EXERCISE DESCRIPTION
Would you restate word for word the lines of the listing, beginning at the first and ending with the line that holds "- Maven 3.6+"?

TASK INPUTS
-- Opening Marker --
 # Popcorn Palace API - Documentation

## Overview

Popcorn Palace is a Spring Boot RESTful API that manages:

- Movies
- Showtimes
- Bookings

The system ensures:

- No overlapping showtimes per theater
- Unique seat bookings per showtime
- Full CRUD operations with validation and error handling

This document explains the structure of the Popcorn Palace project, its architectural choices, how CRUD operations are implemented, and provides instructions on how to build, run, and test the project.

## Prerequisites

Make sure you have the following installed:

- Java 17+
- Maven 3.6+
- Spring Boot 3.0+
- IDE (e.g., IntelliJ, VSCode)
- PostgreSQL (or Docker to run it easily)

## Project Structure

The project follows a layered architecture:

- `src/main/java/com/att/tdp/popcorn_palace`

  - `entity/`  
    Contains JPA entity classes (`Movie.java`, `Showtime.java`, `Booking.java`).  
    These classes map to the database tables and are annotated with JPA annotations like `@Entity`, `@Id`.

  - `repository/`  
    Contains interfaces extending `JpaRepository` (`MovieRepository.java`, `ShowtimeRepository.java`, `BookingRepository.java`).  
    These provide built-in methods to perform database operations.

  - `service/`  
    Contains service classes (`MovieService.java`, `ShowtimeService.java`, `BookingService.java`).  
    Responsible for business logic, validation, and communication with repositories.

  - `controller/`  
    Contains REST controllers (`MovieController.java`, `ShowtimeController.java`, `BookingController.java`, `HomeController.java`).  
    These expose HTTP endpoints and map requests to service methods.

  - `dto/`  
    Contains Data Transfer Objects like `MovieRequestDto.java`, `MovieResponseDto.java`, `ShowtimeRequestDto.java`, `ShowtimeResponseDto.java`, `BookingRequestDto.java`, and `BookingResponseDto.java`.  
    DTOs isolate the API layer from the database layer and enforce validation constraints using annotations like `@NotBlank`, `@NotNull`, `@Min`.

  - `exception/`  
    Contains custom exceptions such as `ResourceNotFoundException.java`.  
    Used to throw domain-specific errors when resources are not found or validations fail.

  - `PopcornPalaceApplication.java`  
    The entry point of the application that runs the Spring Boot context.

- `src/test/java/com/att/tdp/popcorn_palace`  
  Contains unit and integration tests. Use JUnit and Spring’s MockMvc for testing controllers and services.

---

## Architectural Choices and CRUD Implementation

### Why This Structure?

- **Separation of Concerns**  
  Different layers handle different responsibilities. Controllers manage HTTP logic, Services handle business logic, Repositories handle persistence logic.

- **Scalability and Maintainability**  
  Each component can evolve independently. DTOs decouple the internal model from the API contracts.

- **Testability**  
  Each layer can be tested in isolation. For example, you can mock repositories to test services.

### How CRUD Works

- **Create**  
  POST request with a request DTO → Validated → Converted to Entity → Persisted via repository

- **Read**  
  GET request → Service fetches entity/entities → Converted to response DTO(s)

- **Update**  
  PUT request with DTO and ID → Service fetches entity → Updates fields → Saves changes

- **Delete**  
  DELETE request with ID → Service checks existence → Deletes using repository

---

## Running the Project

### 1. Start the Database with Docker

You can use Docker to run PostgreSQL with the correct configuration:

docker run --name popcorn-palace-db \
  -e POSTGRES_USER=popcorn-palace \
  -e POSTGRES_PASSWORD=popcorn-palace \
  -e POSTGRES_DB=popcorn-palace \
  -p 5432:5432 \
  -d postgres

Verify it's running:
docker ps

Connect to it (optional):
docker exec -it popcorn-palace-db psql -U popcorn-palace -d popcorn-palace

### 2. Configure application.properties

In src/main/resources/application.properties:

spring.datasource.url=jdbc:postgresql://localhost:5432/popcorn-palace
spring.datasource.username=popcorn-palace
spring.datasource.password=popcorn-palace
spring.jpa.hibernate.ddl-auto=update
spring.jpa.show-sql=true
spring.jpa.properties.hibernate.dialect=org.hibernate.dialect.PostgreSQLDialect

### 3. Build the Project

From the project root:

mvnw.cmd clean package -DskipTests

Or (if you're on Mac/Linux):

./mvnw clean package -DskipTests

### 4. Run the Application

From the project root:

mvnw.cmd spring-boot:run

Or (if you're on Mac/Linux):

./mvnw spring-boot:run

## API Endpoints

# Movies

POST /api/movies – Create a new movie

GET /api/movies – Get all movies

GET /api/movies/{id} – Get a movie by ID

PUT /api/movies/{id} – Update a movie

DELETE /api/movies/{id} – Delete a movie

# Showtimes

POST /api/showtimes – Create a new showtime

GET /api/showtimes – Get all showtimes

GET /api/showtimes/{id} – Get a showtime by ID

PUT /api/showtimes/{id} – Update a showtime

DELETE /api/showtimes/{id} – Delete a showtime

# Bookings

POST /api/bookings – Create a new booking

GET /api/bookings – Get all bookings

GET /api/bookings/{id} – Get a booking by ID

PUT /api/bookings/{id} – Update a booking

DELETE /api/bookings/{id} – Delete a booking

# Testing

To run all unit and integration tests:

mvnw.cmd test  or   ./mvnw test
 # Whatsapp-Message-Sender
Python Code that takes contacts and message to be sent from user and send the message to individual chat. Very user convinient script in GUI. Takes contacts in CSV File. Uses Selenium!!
-- Closing Marker --
OUTPUT FOR THIS TASK
 # Popcorn Palace API - Documentation

## Overview

Popcorn Palace is a Spring Boot RESTful API that manages:

- Movies
- Showtimes
- Bookings

The system ensures:

- No overlapping showtimes per theater
- Unique seat bookings per showtime
- Full CRUD operations with validation and error handling

This document explains the structure of the Popcorn Palace project, its architectural choices, how CRUD operations are implemented, and provides instructions on how to build, run, and test the project.

## Prerequisites

Make sure you have the following installed:

- Java 17+
- Maven 3.6+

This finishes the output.